1.5 to 2.0 meters is the sweet spot. Closer than 1.2m and viewers can detect your eyes scanning across the text. If you're forced to record at a shorter distance, use the margin-narrowing feature in the app to reduce the text width, which minimizes visible eye movement.

Will my audience know I'm using a teleprompter?

Not if you set it up correctly. The beam splitter glass is invisible to the camera. The key is recording distance (1.5m+), natural script writing, and varied pacing. A robotic monotone delivery is what gives people away — not the hardware.

Do I need technical skills to set this up?

No. The iLight PRO comes pre-assembled. You unfold it, mount it on a tripod, drop your tablet in, and open the app. Setup takes under two minutes. If you do hit any snags, we offer personal 1-to-1 support in English, Spanish, German, French, and Italian — not a chatbot, an actual human who has set up hundreds of these.

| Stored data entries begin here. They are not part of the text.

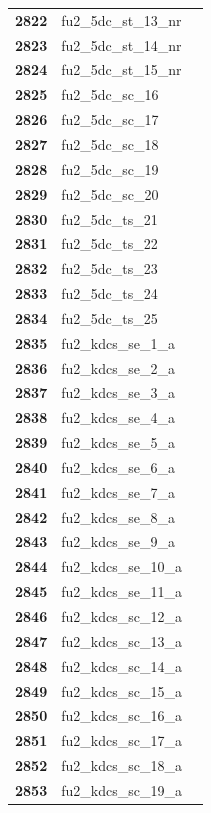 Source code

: \documentclass[
  letterpaper,
  DIV=11,
  numbers=noendperiod]{scrartcl}
\begin{document}
\begin{longtable}[t]{>{}cll}
\textbf{2822} & fu2\_5dc\_st\_13\_nr & \\
\textbf{2823} & fu2\_5dc\_st\_14\_nr & \\
\textbf{2824} & fu2\_5dc\_st\_15\_nr & \\
\textbf{2825} & fu2\_5dc\_sc\_16 & \\
\addlinespace
\textbf{2826} & fu2\_5dc\_sc\_17 & \\
\textbf{2827} & fu2\_5dc\_sc\_18 & \\
\textbf{2828} & fu2\_5dc\_sc\_19 & \\
\textbf{2829} & fu2\_5dc\_sc\_20 & \\
\textbf{2830} & fu2\_5dc\_ts\_21 & \\
\addlinespace
\textbf{2831} & fu2\_5dc\_ts\_22 & \\
\textbf{2832} & fu2\_5dc\_ts\_23 & \\
\textbf{2833} & fu2\_5dc\_ts\_24 & \\
\textbf{2834} & fu2\_5dc\_ts\_25 & \\
\textbf{2835} & fu2\_kdcs\_se\_1\_a & \\
\addlinespace
\textbf{2836} & fu2\_kdcs\_se\_2\_a & \\
\textbf{2837} & fu2\_kdcs\_se\_3\_a & \\
\textbf{2838} & fu2\_kdcs\_se\_4\_a & \\
\textbf{2839} & fu2\_kdcs\_se\_5\_a & \\
\textbf{2840} & fu2\_kdcs\_se\_6\_a & \\
\addlinespace
\textbf{2841} & fu2\_kdcs\_se\_7\_a & \\
\textbf{2842} & fu2\_kdcs\_se\_8\_a & \\
\textbf{2843} & fu2\_kdcs\_se\_9\_a & \\
\textbf{2844} & fu2\_kdcs\_se\_10\_a & \\
\textbf{2845} & fu2\_kdcs\_se\_11\_a & \\
\addlinespace
\textbf{2846} & fu2\_kdcs\_sc\_12\_a & \\
\textbf{2847} & fu2\_kdcs\_sc\_13\_a & \\
\textbf{2848} & fu2\_kdcs\_sc\_14\_a & \\
\textbf{2849} & fu2\_kdcs\_sc\_15\_a & \\
\textbf{2850} & fu2\_kdcs\_sc\_16\_a & \\
\addlinespace
\textbf{2851} & fu2\_kdcs\_sc\_17\_a & \\
\textbf{2852} & fu2\_kdcs\_sc\_18\_a & \\
\textbf{2853} & fu2\_kdcs\_sc\_19\_a & \\

\end{longtable}
\end{document}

Can I record vertical videos for Instagram Reels or TikTok?

Yes, but you'll need the Smartphone Adaptor (€29.90) to mount your phone behind the glass in portrait orientation. It works with any iPhone or Android phone and includes a snug cloth for light blocking.

What's the minimum focal length I can use?

24mm. Below that, wide-angle distortion causes the glass frame edges or tablet tray to appear in your shot. Most standard kit lenses at 24–50mm work perfectly.

Is the foot pedal worth it for coaching videos?

If you gesture a lot or hold objects while presenting, absolutely. The silent capacitive sensor means no clicking sounds in your recording. Coaches who use props or stand at a whiteboard find it essential. It takes a couple of sessions to adjust to the lack of tactile feedback, but after that most people prefer it over the handheld remote.

If you're a coach or consultant recording courses, sales videos, or authority content, a teleprompter is the single biggest upgrade you can make to your production quality — and your recording speed. The iLight PRO 12-inch at €159 handles what 90% of coaches need right out of the box. Set it up once, record consistently, and let the eye contact do the trust-building for you.